Natural-gas power plants wound up spending billions of dollars procuring fuel or shutting down altogether for lack of supply, exacerbating a dire electricity shortage that left more than four million Texans in the dark, bankrupted several crucial players in the state’s power market and resulted in more than 130 deaths.
“We do not know what type of facility it is,” said Kenan Ögelman, Ercot’s vice president of commercial operations. “We do know [a facility] has qualified and performed to the requirement because we test them, but we don’t know what it is they do.”
‘That would be ridiculous for those facilities to voluntarily go offline during a situation like this.’
Many power grids around the U.S. have similar programs that aim to reduce power use during peak periods by incentivizing large users, such as the owners of skyscrapers and factories, to consume less when called upon. These programs generally anticipate curbing consumption for minutes or hours during demand spikes, such as hot summer days. Neither Texas grid officials nor participating companies envisioned such outages lasting for days.
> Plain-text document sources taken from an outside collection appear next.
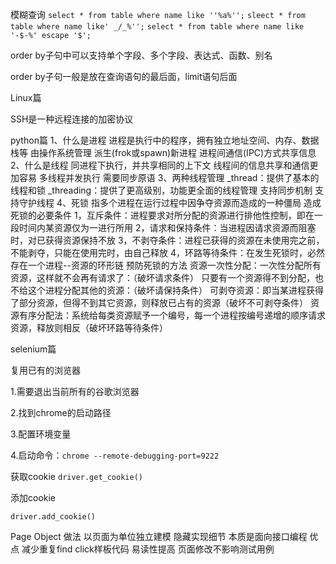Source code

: 模糊查询
`select * from table where name like ''%a%'';`
`sleect * from table where name like' _/_%'';`
`select * from table where name like '-$-%' escape '$';`

order by子句中可以支持单个字段、多个字段、表达式、函数、别名

order by子句一般是放在查询语句的最后面，limit语句后面

Linux篇

SSH是一种远程连接的加密协议

python篇
1、什么是进程
	进程是执行中的程序，拥有独立地址空间、内存、数据栈等
	由操作系统管理
	派生(frok或spawn)新进程
	进程间通信(IPC)方式共享信息
2、什么是线程
	同进程下执行，并共享相同的上下文
	线程间的信息共享和通信更加容易
	多线程并发执行
	需要同步原语
3、两种线程管理
	_thread：提供了基本的线程和锁
	_threading：提供了更高级别，功能更全面的线程管理
		支持同步机制
		支持守护线程
4、死锁
	指多个进程在运行过程中因争夺资源而造成的一种僵局
	造成死锁的必要条件
		1，互斥条件：进程要求对所分配的资源进行排他性控制，即在一段时间内某资源仅为一进行所用
		2，请求和保持条件：当进程因请求资源而阻塞时，对已获得资源保持不放
		3，不剥夺条件：进程已获得的资源在未使用完之前，不能剥夺，只能在使用完时，由自己释放
		4，环路等待条件：在发生死锁时，必然存在一个进程--资源的环形链
	预防死锁的方法
		资源一次性分配：一次性分配所有资源，这样就不会再有请求了：（破坏请求条件）
        只要有一个资源得不到分配，也不给这个进程分配其他的资源：（破坏请保持条件）
        可剥夺资源：即当某进程获得了部分资源，但得不到其它资源，则释放已占有的资源（破坏不可剥夺条件）
        资源有序分配法：系统给每类资源赋予一个编号，每一个进程按编号递增的顺序请求资源，释放则相反（破坏环路等待条件）



selenium篇

复用已有的浏览器

1.需要退出当前所有的谷歌浏览器

2.找到chrome的启动路径

3.配置环境变量

4.启动命令：`chrome --remote-debugging-port=9222`

获取cookie
`driver.get_cookie()`

添加cookie

`driver.add_cookie()`

Page Object
做法
    以页面为单位独立建模
    隐藏实现细节
    本质是面向接口编程
优点
    减少重复find click样板代码
    易读性提高
    页面修改不影响测试用例





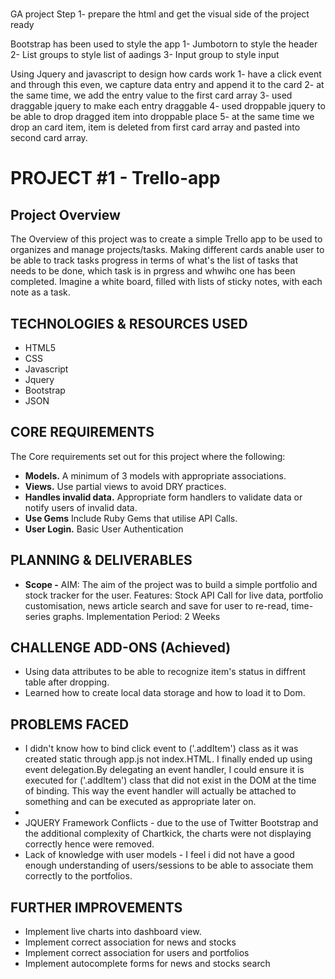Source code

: # 
GA project
Step 1-
prepare the html and get the visual side of the project ready

Bootstrap has been used to style the app
1- Jumbotorn to style the header
2- List groups to style list of aadings
3- Input group to style input 

Using Jquery and javascript to design how cards work
1- have a click event and through this even, we capture data entry and append it to the card
2- at the same time, we add the entry value to the first card array
3- used draggable jquery to make each entry draggable
4- used droppable jquery to be able to drop dragged item into droppable place
5- at the same time we drop an card item, item is deleted from first card array and pasted into second card array.

# PROJECT #1 - Trello-app
## Project Overview
The Overview of this project was to create a simple Trello app to be used to organizes and manage projects/tasks. Making different cards anable user to be able to track tasks progress in terms of what's the list of tasks that needs to be done, which task is in prgress and whwihc one has been completed. 
Imagine a white board, filled with lists of sticky notes, with each note as a task.
## TECHNOLOGIES & RESOURCES USED
* HTML5
* CSS
* Javascript
* Jquery
* Bootstrap
* JSON
## CORE REQUIREMENTS
The Core requirements set out for this project where the following:
* **Models.** A minimum of 3 models with appropriate associations.
* **Views.** Use partial views to avoid DRY practices.
* **Handles invalid data.** Appropriate form handlers to validate data or notify users of invalid data.
* **Use Gems** Include Ruby Gems that utilise API Calls.
* **User Login.** Basic User Authentication
## PLANNING & DELIVERABLES
* **Scope -** AIM: The aim of the project was to build a simple portfolio and stock tracker for the user.
Features: Stock API Call for live data, portfolio customisation, news article search and save for user to re-read, time-series graphs.
Implementation Period: 2 Weeks
## CHALLENGE ADD-ONS (Achieved)
* Using data attributes to be able to recognize item's status in diffrent table after dropping.
* Learned how to create local data storage and how to load it to Dom.
## PROBLEMS FACED
* I didn't know how to bind click event to ('.addItem') class as it was created static through app.js not index.HTML. I finally ended up using event delegation.By delegating an event handler, I could ensure it is executed for ('.addItem') class that did not exist in the DOM at the time of binding. This way the event handler will actually be attached to something and can be executed as appropriate later on.
* 
* JQUERY Framework Conflicts - due to the use of Twitter Bootstrap and the additional complexity of Chartkick, the charts were not displaying correctly hence were removed.
* Lack of knowledge with user models - I feel i did not have a good enough understanding of users/sessions to be able to associate them correctly to the portfolios.
## FURTHER IMPROVEMENTS
* Implement live charts into dashboard view.
* Implement correct association for news and stocks
* Implement correct association for users and portfolios
* Implement autocomplete forms for news and stocks search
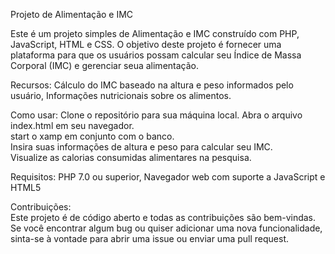 Projeto de Alimentação e IMC

Este é um projeto simples de Alimentação e IMC construído com PHP, JavaScript, HTML e CSS. O objetivo deste projeto é fornecer uma plataforma para que os usuários possam calcular seu Índice de Massa Corporal (IMC) e gerenciar seua alimentação.

Recursos:
Cálculo do IMC baseado na altura e peso informados pelo usuário,
Informações nutricionais sobre os alimentos.

Como usar:
Clone o repositório para sua máquina local.
Abra o arquivo index.html em seu navegador.  
start o xamp em conjunto com o banco.  
Insira suas informações de altura e peso para calcular seu IMC.  
Visualize as calorias consumidas alimentares na pesquisa.  

Requisitos: 
PHP 7.0 ou superior, 
Navegador web com suporte a JavaScript e HTML5  

Contribuições:  
Este projeto é de código aberto e todas as contribuições são bem-vindas. Se você encontrar algum bug ou quiser adicionar uma nova funcionalidade, sinta-se à vontade para  abrir uma issue ou enviar uma pull request.  


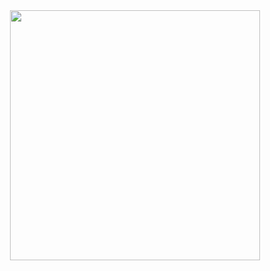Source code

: <div id="header" align="center">
  <img src="https://64.media.tumblr.com/95c965a37d17852255d1381f99559dc8/tumblr_nwh316eI561sa67qgo1_500.gifv" width="400"/>
</div>
<div id="header" align="center">
  <img src="https://komarev.com/ghpvc/?username=Claptrap-the-robrot&style=for-the-badge&color=yellow" alt=""/>
</div>
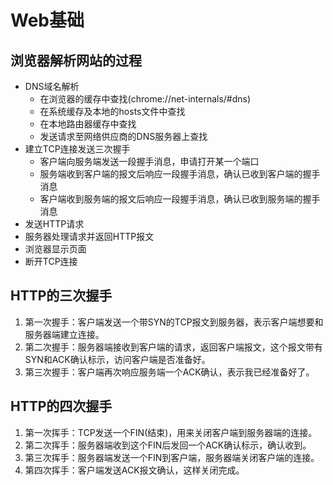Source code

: # Web基础

## 浏览器解析网站的过程

* DNS域名解析
  * 在浏览器的缓存中查找(chrome://net-internals/#dns)
  * 在系统缓存及本地的hosts文件中查找
  * 在本地路由器缓存中查找
  * 发送请求至网络供应商的DNS服务器上查找
* 建立TCP连接发送三次握手
  * 客户端向服务端发送一段握手消息，申请打开某一个端口
  * 服务端收到客户端的报文后响应一段握手消息，确认已收到客户端的握手消息
  * 客户端收到服务端的报文后响应一段握手消息，确认已收到服务端的握手消息
* 发送HTTP请求
* 服务器处理请求并返回HTTP报文
* 浏览器显示页面
* 断开TCP连接

## HTTP的三次握手

1. 第一次握手：客户端发送一个带SYN的TCP报文到服务器，表示客户端想要和服务器端建立连接。
2. 第二次握手：服务器端接收到客户端的请求，返回客户端报文，这个报文带有SYN和ACK确认标示，访问客户端是否准备好。
3. 第三次握手：客户端再次响应服务端一个ACK确认，表示我已经准备好了。

## HTTP的四次握手

1. 第一次挥手：TCP发送一个FIN(结束)，用来关闭客户端到服务器端的连接。
2. 第二次挥手：服务器端收到这个FIN后发回一个ACK确认标示，确认收到。
3. 第三次挥手：服务器端发送一个FIN到客户端，服务器端关闭客户端的连接。
4. 第四次挥手：客户端发送ACK报文确认，这样关闭完成。

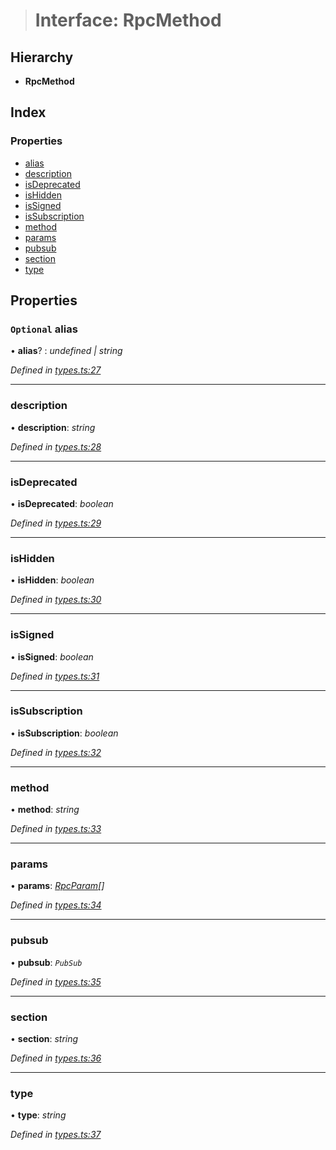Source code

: > # Interface: RpcMethod

## Hierarchy

* **RpcMethod**

## Index

### Properties

* [alias](_types_.rpcmethod.md#optional-alias)
* [description](_types_.rpcmethod.md#description)
* [isDeprecated](_types_.rpcmethod.md#isdeprecated)
* [isHidden](_types_.rpcmethod.md#ishidden)
* [isSigned](_types_.rpcmethod.md#issigned)
* [isSubscription](_types_.rpcmethod.md#issubscription)
* [method](_types_.rpcmethod.md#method)
* [params](_types_.rpcmethod.md#params)
* [pubsub](_types_.rpcmethod.md#pubsub)
* [section](_types_.rpcmethod.md#section)
* [type](_types_.rpcmethod.md#type)

## Properties

### `Optional` alias

• **alias**? : *undefined | string*

*Defined in [types.ts:27](https://github.com/polkadot-js/api/blob/e5cc683/packages/type-jsonrpc/src/types.ts#L27)*

___

###  description

• **description**: *string*

*Defined in [types.ts:28](https://github.com/polkadot-js/api/blob/e5cc683/packages/type-jsonrpc/src/types.ts#L28)*

___

###  isDeprecated

• **isDeprecated**: *boolean*

*Defined in [types.ts:29](https://github.com/polkadot-js/api/blob/e5cc683/packages/type-jsonrpc/src/types.ts#L29)*

___

###  isHidden

• **isHidden**: *boolean*

*Defined in [types.ts:30](https://github.com/polkadot-js/api/blob/e5cc683/packages/type-jsonrpc/src/types.ts#L30)*

___

###  isSigned

• **isSigned**: *boolean*

*Defined in [types.ts:31](https://github.com/polkadot-js/api/blob/e5cc683/packages/type-jsonrpc/src/types.ts#L31)*

___

###  isSubscription

• **isSubscription**: *boolean*

*Defined in [types.ts:32](https://github.com/polkadot-js/api/blob/e5cc683/packages/type-jsonrpc/src/types.ts#L32)*

___

###  method

• **method**: *string*

*Defined in [types.ts:33](https://github.com/polkadot-js/api/blob/e5cc683/packages/type-jsonrpc/src/types.ts#L33)*

___

###  params

• **params**: *[RpcParam](_types_.rpcparam.md)[]*

*Defined in [types.ts:34](https://github.com/polkadot-js/api/blob/e5cc683/packages/type-jsonrpc/src/types.ts#L34)*

___

###  pubsub

• **pubsub**: *`PubSub`*

*Defined in [types.ts:35](https://github.com/polkadot-js/api/blob/e5cc683/packages/type-jsonrpc/src/types.ts#L35)*

___

###  section

• **section**: *string*

*Defined in [types.ts:36](https://github.com/polkadot-js/api/blob/e5cc683/packages/type-jsonrpc/src/types.ts#L36)*

___

###  type

• **type**: *string*

*Defined in [types.ts:37](https://github.com/polkadot-js/api/blob/e5cc683/packages/type-jsonrpc/src/types.ts#L37)*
The program hasn’t received much public attention from Texas lawmakers, who are attempting to address the many root causes of the state’s blackouts, which include a lack of regulations requiring operators to winterize power plants and gas infrastructure. It appears to have played an important role by compounding the gas-supply shortage that delayed the state’s ability to restart power plants.
“That would be ridiculous for those facilities to voluntarily go offline during a situation like this,” said James Robb, president and chief executive of the North American Electric Reliability Corp., an independent group charged by the federal government with ensuring that the nation’s power grids remain on.